User:LouiseP
Louise's Post Processing Check List
- Open text file with Guiguts and save as new working name.
- Set Page Numbers.
- As I am doing this step, I check through the page images in an image viewer to make sure nothing is missing.
- Search for "[*" to check all proofer comments.
- Check against image, and reformat note to standard format (for automated correction insertion--see Regexes), or change, or note for checking later, in a text file.
- I have line numbers turned on in Guiguts, and each time I find a [** comment], I copy the whole line, adding a note of the line number and original book's page number and correction, or issue to be resolved later. This becomes a complete record of everything I needed to check and what I did, and forms the basis of my Transcriber's Note (TN).
- The text file will most likely be added to later during spell checks, hyphen checks, etc.
- Footnotes [Use GG tool].
- Check correctly formed i.e. [Footnote X: ].

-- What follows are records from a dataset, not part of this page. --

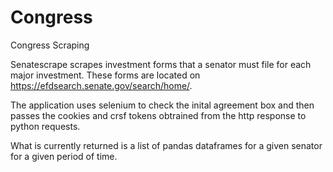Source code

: # Congress
Congress Scraping

Senatescrape scrapes investment forms that a senator must file for each major investment. These forms are located on https://efdsearch.senate.gov/search/home/. 

The application uses selenium to check the inital agreement box and then passes the cookies and crsf tokens obtrained from the http response to python requests.

What is currently returned is a list of pandas dataframes for a given senator for a given period of time.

- Join any that are split.
- Renumber and move to end of section/chapter.
- Illustrations.
- Check correctly formed i.e. [Illustration: ]
- Move to beginning/end of paragraph if needed.
- This can be done at the same time as ...
- Remove page separators.
- Check for broken paragraphs, spacing of chapter/section headings, etc. as you go.
- Run word frequency to check hyphenated words, capitalisation, etc. Keep this open to use while you ...
- Search for "-*" (and variations such as "*-") and correct hypenation.
- Spell check.
- Always do after WF, or you won't get word counts.
- You can copy "good words" into top of text file and add to dictionary first - Remember to delete them when done!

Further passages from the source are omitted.